The expenses don't end with monthly management fees however. Property management groups are also known to overcharge for simple repairs. A leaky faucet can turn into a several-hundred-dollar call to a plumber. A loose floorboard can cost the landlord thousands when the management company hires an outside contractor. Without a keen eye, property management companies can take advantage of your hands-off approach.
Dealing with tenants is one of a landlord's most burdensome duties. When hiring property management groups you trust them to deal with high-maintenance renters. Yet, property management often don't know what to do when tenants tear up your house.
Sometimes accepting bad tenants cannot be avoided. To prevent monetary loss, property management companies will fill a rental with the first tenant that applies. They'll often forego an extensive background check. This is a costly mistake. Bad tenants can default on lease agreements or steal appliances or furniture. They can even do irreparable damage to your property! The damage dealt can transform your newly updated home into an undesirable fixer-upper. You'll be tired of being a landlord in no time.
Large property management companies have competing priorities concerning handling your rental home. These management companies will be juggling multiple landlords and their properties. They'll often mishandle or neglect your property due to the sheer volume of complaints. Are they a 24-hours group? If not your tenants will be neglected during afterhours. Instead, they'll call you with emergencies. Be prepared for calls in the middle of the night, warns Forbes' Harlan Landes
Selling your home might be your best option when you're tired of being a landlord, but property management companies can be an expensive, unreliable option to maintaining your rental property.
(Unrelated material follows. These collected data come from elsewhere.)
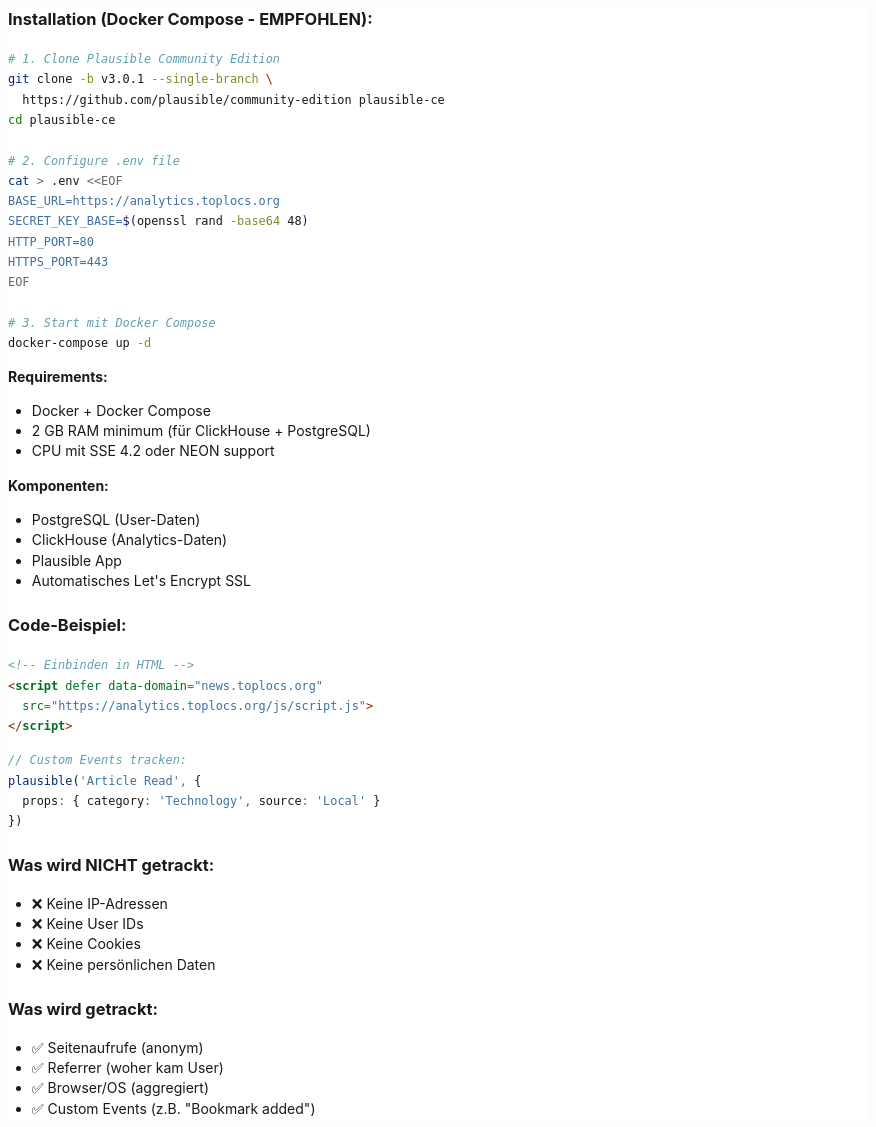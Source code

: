 ### Installation (Docker Compose - EMPFOHLEN):
```bash
# 1. Clone Plausible Community Edition
git clone -b v3.0.1 --single-branch \
  https://github.com/plausible/community-edition plausible-ce
cd plausible-ce

# 2. Configure .env file
cat > .env <<EOF
BASE_URL=https://analytics.toplocs.org
SECRET_KEY_BASE=$(openssl rand -base64 48)
HTTP_PORT=80
HTTPS_PORT=443
EOF

# 3. Start mit Docker Compose
docker-compose up -d
```

**Requirements:**
- Docker + Docker Compose
- 2 GB RAM minimum (für ClickHouse + PostgreSQL)
- CPU mit SSE 4.2 oder NEON support

**Komponenten:**
- PostgreSQL (User-Daten)
- ClickHouse (Analytics-Daten)
- Plausible App
- Automatisches Let's Encrypt SSL

### Code-Beispiel:
```html
<!-- Einbinden in HTML -->
<script defer data-domain="news.toplocs.org"
  src="https://analytics.toplocs.org/js/script.js">
</script>
```

```typescript
// Custom Events tracken:
plausible('Article Read', {
  props: { category: 'Technology', source: 'Local' }
})
```

### Was wird NICHT getrackt:
- ❌ Keine IP-Adressen
- ❌ Keine User IDs
- ❌ Keine Cookies
- ❌ Keine persönlichen Daten

### Was wird getrackt:
- ✅ Seitenaufrufe (anonym)
- ✅ Referrer (woher kam User)
- ✅ Browser/OS (aggregiert)
- ✅ Custom Events (z.B. "Bookmark added")
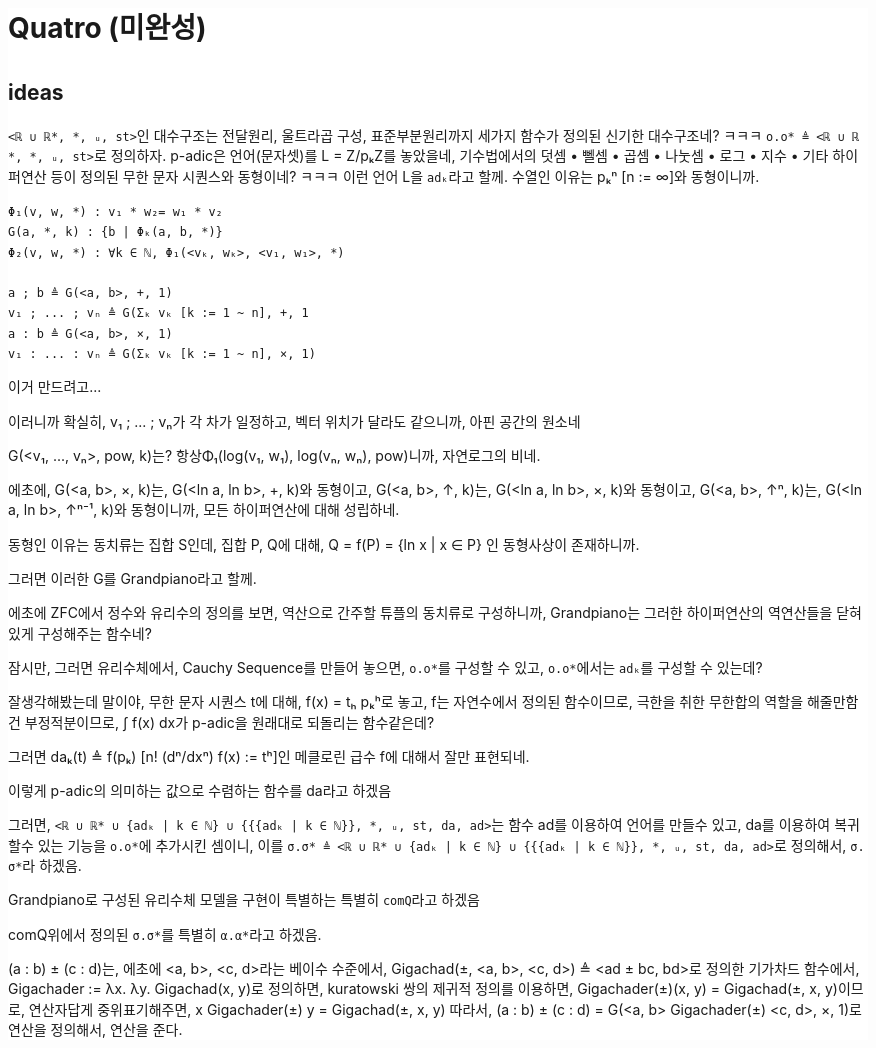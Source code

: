 # Quatro (미완성)

## ideas

`<ℝ ∪ ℝ*, *, ᵤ, st>`인 대수구조는 전달원리, 울트라곱 구성, 표준부분원리까지 세가지 함수가 정의된 신기한 대수구조네? ㅋㅋㅋ
`o.o* ≜ <ℝ ∪ ℝ*, *, ᵤ, st>`로 정의하자.
p-adic은 언어(문자셋)를 L = Z/pₖZ를 놓았을네, 기수법에서의 덧셈 • 뻴셈 • 곱셈 • 나눗셈 • 로그 • 지수 • 기타 하이퍼연산 등이 정의된 무한 문자 시퀀스와 동형이네? ㅋㅋㅋ 이런 언어 L을 `adₖ`라고 할께. 수열인 이유는 pₖⁿ [n := ∞]와 동형이니까.

```
Φ₁(v, w, *) : v₁ * w₂= w₁ * v₂
G(a, *, k) : {b | Φₖ(a, b, *)}
Φ₂(v, w, *) : ∀k ∈ ℕ, Φ₁(<vₖ, wₖ>, <v₁, w₁>, *)

a ; b ≜ G(<a, b>, +, 1)
v₁ ; ... ; vₙ ≜ G(Σₖ vₖ [k := 1 ~ n], +, 1
a : b ≜ G(<a, b>, ×, 1)
v₁ : ... : vₙ ≜ G(Σₖ vₖ [k := 1 ~ n], ×, 1)
```
이거 만드려고...

이러니까 확실히, v₁ ; ... ; vₙ가 각 차가 일정하고, 벡터 위치가 달라도 같으니까, 아핀 공간의 원소네

G(<v₁, ..., vₙ>, pow, k)는? 항상Φ₁(log(v₁, w₁), log(vₙ, wₙ), pow)니까, 자연로그의 비네.

에초에,
G(<a, b>, ×, k)는, G(<ln a, ln b>, +, k)와 동형이고,
G(<a, b>, ↑, k)는, G(<ln a, ln b>, ×, k)와 동형이고,
G(<a, b>, ↑ⁿ, k)는, G(<ln a, ln b>, ↑ⁿ⁻¹, k)와 동형이니까, 모든 하이퍼연산에 대해 성립하네.

동형인 이유는 동치류는 집합 S인데, 집합 P, Q에 대해,
Q = f(P) = {ln x | x ∈ P}
인 동형사상이 존재하니까.

그러면 이러한 G를 Grandpiano라고 할께.

에초에 ZFC에서 정수와 유리수의 정의를 보면, 역산으로 간주할 튜플의 동치류로 구성하니까, Grandpiano는 그러한 하이퍼연산의 역연산들을 닫혀있게 구성해주는 함수네?

잠시만, 그러면 유리수체에서, Cauchy Sequence를 만들어 놓으면, `o.o*`를 구성할 수 있고, `o.o*`에서는 `adₖ`를 구성할 수 있는데?

잘생각해봤는데 말이야, 무한 문자 시퀀스 t에 대해, f(x) = tₕ pₖʰ로 놓고, f는 자연수에서 정의된 함수이므로, 극한을 취한 무한합의 역할을 해줄만함건 부정적분이므로, ∫ f(x) dx가 p-adic을 원래대로 되돌리는 함수같은데?

그러면 daₖ(t) ≜ f(pₖ) [n! (dⁿ/dxⁿ) f(x) := tʰ]인 메클로린 급수 f에 대해서 잘만 표현되네.

이렇게 p-adic의 의미하는 값으로 수렴하는 함수를 da라고 하겠음

그러면, `<ℝ ∪ ℝ* ∪ {adₖ | k ∈ ℕ} ∪ {{{adₖ | k ∈ ℕ}}, *, ᵤ, st, da, ad>`는 함수 ad를 이용하여 언어를 만들수 있고, da를 이용하여 복귀할수 있는 기능을 `o.o*`에 추가시킨 셈이니, 이를 `σ.σ* ≜ <ℝ ∪ ℝ* ∪ {adₖ | k ∈ ℕ} ∪ {{{adₖ | k ∈ ℕ}}, *, ᵤ, st, da, ad>`로 정의해서, `σ.σ*`라 하겠음.

Grandpiano로 구성된 유리수체 모델을 구현이 특별하는 특별히 `comQ`라고 하겠음

comQ위에서 정의된 `σ.σ*`를 특별히 `α.α*`라고 하겠음.

(a : b) ± (c : d)는, 에초에 <a, b>, <c, d>라는 베이수 수준에서,
Gigachad(±, <a, b>, <c, d>) ≜ <ad ± bc, bd>로 정의한 기가차드 함수에서, Gigachader := λx. λy. Gigachad(x, y)로 정의하면, kuratowski 쌍의 제귀적 정의를 이용하면, Gigachader(±)(x, y) = Gigachad(±, x, y)이므로, 연산자답게 중위표기해주면,
x Gigachader(±) y = Gigachad(±, x, y)
따라서, (a : b) ± (c : d) = G(<a, b> Gigachader(±) <c, d>, ×, 1)로 연산을 정의해서, 연산을 준다.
Most sellers consider using a realtor when selling their property. But, many real estate agents have a hard time selling a house with tenants.
Some realtors have trouble complying with tenant-landlord laws. Most states give the tenant the right of first refusal (ROFR). The ROFR is a contractual right. It allows the tenant to sue a landlord if not given the offer to buy before selling the rental property. If an agent ignores the ROFR, you could be in major legal trouble. You could end up spending thousands in legal fees before selling.
Agents also must be mindful of a current tenant's right to refuse showings. Showing a home to potential buyers is key to selling residential property. If the tenant is unwilling to show or unable to keep the property in showroom condition, you may lose out on a sale.
Michele Lemer from Bankrate.com warns of this. Many real estate agents are reluctant to show buyers a tenant-occupied home. They expect resistance to allowing visitors into the property. They assume the condition will be less than optimal.
It's true. Some tenants can be uncooperative and downright hostile during the selling process. Others refuse to pay the last month's rent before closing. Before hiring an agent to assist in selling a house with tenants
, take your time. Decide whether they're worth the headache and money it costs to sell a tenant-occupied property.